Regression with interpreTS#
In this tutorial, we show how you can use interpreTS for regression.
[1]:
import urllib.request as urllib2
from io import BytesIO
from zipfile import ZipFile
import numpy as np
import pandas as pd
import interpreTS as it
WARNING:interpreTS:scikit-learn is not installed. Please install it to use interpreTS.
Loading in the data
[2]:
zip_url: str = "https://archive.ics.uci.edu/ml/machine-learning-databases/00235/household_power_consumption.zip"
zipped_file_name: str = "household_power_consumption.txt"
df_power_consumption: pd.DataFrame = pd.read_csv(
ZipFile(BytesIO(urllib2.urlopen(zip_url).read())).open(zipped_file_name),
sep=";",
parse_dates={"timestamp": ["Date", "Time"]},
infer_datetime_format=True,
low_memory=False,
na_values=["nan", "?"],
index_col="timestamp",
dtype="float32",
)
df_power_consumption = df_power_consumption.dropna()
df_power_consumption.index.to_series().diff().value_counts().sample(3)
C:\Users\slawek\AppData\Local\Temp\ipykernel_130648\302813920.py:5: FutureWarning: The argument 'infer_datetime_format' is deprecated and will be removed in a future version.
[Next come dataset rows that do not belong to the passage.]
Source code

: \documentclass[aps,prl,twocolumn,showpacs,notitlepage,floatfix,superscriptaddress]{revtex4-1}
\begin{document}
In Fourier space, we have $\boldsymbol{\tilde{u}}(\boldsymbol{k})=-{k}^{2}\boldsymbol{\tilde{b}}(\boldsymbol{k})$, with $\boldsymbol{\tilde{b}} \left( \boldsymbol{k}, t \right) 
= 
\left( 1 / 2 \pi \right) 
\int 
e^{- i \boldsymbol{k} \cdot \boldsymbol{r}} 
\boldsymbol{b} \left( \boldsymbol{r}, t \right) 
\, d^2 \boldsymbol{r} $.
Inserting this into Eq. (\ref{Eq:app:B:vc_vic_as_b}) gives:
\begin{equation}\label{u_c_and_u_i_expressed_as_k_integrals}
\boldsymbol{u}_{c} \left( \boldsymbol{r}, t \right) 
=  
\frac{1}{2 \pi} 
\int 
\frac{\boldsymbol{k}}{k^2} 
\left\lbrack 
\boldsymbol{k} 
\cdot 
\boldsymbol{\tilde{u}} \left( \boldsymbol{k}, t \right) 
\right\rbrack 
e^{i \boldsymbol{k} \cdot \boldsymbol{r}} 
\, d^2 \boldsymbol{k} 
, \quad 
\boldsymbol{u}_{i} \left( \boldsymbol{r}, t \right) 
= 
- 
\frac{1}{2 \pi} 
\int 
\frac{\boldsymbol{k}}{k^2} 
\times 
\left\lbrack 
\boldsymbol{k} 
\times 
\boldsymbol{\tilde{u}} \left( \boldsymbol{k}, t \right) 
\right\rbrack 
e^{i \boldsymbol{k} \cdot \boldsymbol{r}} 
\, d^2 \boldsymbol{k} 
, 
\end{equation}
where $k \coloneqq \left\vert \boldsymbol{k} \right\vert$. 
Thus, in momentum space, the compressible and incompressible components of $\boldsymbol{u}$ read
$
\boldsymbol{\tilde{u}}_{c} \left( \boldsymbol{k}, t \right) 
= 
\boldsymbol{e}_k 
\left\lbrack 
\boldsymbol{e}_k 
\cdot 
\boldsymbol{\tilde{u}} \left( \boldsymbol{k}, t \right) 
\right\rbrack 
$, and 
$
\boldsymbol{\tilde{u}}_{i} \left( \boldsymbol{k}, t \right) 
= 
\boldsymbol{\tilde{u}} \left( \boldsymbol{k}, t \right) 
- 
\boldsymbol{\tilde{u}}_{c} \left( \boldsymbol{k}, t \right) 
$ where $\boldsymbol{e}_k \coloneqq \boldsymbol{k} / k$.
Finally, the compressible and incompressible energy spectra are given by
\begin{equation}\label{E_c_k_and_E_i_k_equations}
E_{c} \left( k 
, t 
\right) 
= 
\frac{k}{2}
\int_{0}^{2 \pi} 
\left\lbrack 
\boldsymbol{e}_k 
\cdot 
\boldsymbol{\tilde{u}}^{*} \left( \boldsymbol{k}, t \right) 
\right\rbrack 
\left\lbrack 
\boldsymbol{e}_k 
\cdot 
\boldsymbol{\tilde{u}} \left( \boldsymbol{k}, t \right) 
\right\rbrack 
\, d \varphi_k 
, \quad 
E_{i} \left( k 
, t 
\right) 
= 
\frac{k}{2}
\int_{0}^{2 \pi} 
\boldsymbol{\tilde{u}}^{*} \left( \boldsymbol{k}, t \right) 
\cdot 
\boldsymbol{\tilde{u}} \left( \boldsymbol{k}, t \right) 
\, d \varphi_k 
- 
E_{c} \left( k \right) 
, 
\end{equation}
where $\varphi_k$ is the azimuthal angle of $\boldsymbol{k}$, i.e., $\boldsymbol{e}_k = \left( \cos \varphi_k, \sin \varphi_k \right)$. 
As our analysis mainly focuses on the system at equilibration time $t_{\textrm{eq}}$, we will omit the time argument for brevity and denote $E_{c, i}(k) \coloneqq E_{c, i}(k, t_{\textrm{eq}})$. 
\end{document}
A strict version of it is now the default, see https://pandas.pydata.org/pdeps/0004-consistent-to-datetime-parsing.html. You can safely remove this argument.
df_power_consumption: pd.DataFrame = pd.read_csv(
C:\Users\slawek\AppData\Local\Temp\ipykernel_130648\302813920.py:5: UserWarning: Parsing dates in %d/%m/%Y %H:%M:%S format when dayfirst=False (the default) was specified. Pass `dayfirst=True` or specify a format to silence this warning.
df_power_consumption: pd.DataFrame = pd.read_csv(
[2]:
timestamp
0 days 01:11:00 1
0 days 01:24:00 1
5 days 00:27:00 1
Name: count, dtype: int64
[3]:
df_power_consumption["avg_15min_GAP"] = df_power_consumption.rolling("15min")[
"Global_active_power"
].aggregate(np.nanmean)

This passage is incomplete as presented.